Description of the task: Reproduce word for word every line of the entries below, from the line containing "The period identity" through the final line, and nothing else.
=== Begin Enclosure ===
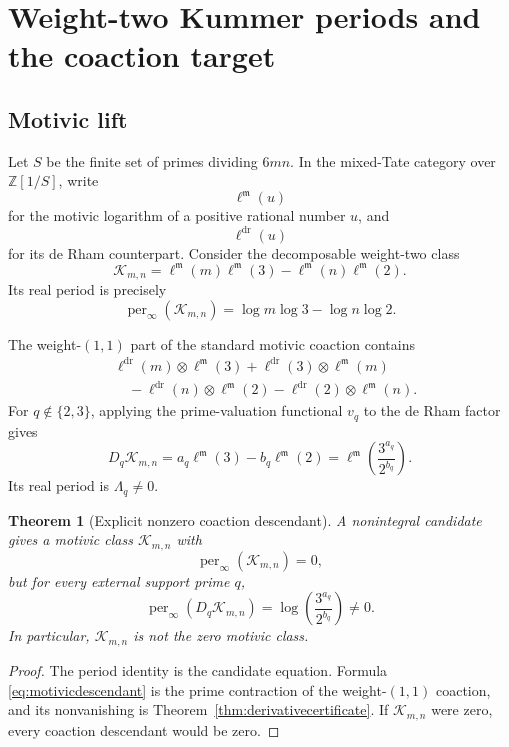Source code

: \documentclass[11pt,oneside]{article}
\newtheorem{theorem}{Theorem}[section]
\theoremstyle{definition}
\newcommand{\Z}{\mathbb Z}
\newcommand{\per}{\operatorname{per}}
\begin{document}
\section{Weight-two Kummer periods and the coaction target}

\subsection{Motivic lift}

Let $S$ be the finite set of primes dividing $6mn$.  In the mixed-Tate category over $\Z[1/S]$, write
\[
  \ell^{\mathfrak m}(u)
\]
for the motivic logarithm of a positive rational number $u$, and
\[
  \ell^{\mathrm{dr}}(u)
\]
for its de Rham counterpart.  Consider the decomposable weight-two class
\begin{equation}\label{eq:motivicclass}
 \mathcal K_{m,n}
 =\ell^{\mathfrak m}(m)\ell^{\mathfrak m}(3)
  -\ell^{\mathfrak m}(n)\ell^{\mathfrak m}(2).
\end{equation}
Its real period is precisely
\[
  \per_\infty(\mathcal K_{m,n})
  =\log m\log3-\log n\log2.
\]

The weight-$(1,1)$ part of the standard motivic coaction contains
\begin{align*}
 &\ell^{\mathrm{dr}}(m)\otimes\ell^{\mathfrak m}(3)
 +\ell^{\mathrm{dr}}(3)\otimes\ell^{\mathfrak m}(m)\\
 &\quad-
 \ell^{\mathrm{dr}}(n)\otimes\ell^{\mathfrak m}(2)
 -\ell^{\mathrm{dr}}(2)\otimes\ell^{\mathfrak m}(n).
\end{align*}
For $q\notin\{2,3\}$, applying the prime-valuation functional $v_q$ to the de Rham factor gives
\begin{equation}\label{eq:motivicdescendant}
 D_q\mathcal K_{m,n}
 =a_q\ell^{\mathfrak m}(3)-b_q\ell^{\mathfrak m}(2)
 =\ell^{\mathfrak m}\!\left(\frac{3^{a_q}}{2^{b_q}}\right).
\end{equation}
Its real period is $\Lambda_q\ne0$.

\begin{theorem}[Explicit nonzero coaction descendant]
A nonintegral candidate gives a motivic class $\mathcal K_{m,n}$ with
\[
 \per_\infty(\mathcal K_{m,n})=0,
\]
but for every external support prime $q$,
\[
 \per_\infty(D_q\mathcal K_{m,n})
 =\log\!\left(\frac{3^{a_q}}{2^{b_q}}\right)\ne0.
\]
In particular, $\mathcal K_{m,n}$ is not the zero motivic class.
\end{theorem}

\begin{proof}
The period identity is the candidate equation.  Formula \eqref{eq:motivicdescendant} is the prime contraction of the weight-$(1,1)$ coaction, and its nonvanishing is Theorem~\ref{thm:derivativecertificate}.  If $\mathcal K_{m,n}$ were zero, every coaction descendant would be zero.
\end{proof}
\end{document}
=== End Enclosure ===
Result of this task:
The period identity is the candidate equation.  Formula \eqref{eq:motivicdescendant} is the prime contraction of the weight-$(1,1)$ coaction, and its nonvanishing is Theorem~\ref{thm:derivativecertificate}.  If $\mathcal K_{m,n}$ were zero, every coaction descendant would be zero.
\end{proof}
\end{document}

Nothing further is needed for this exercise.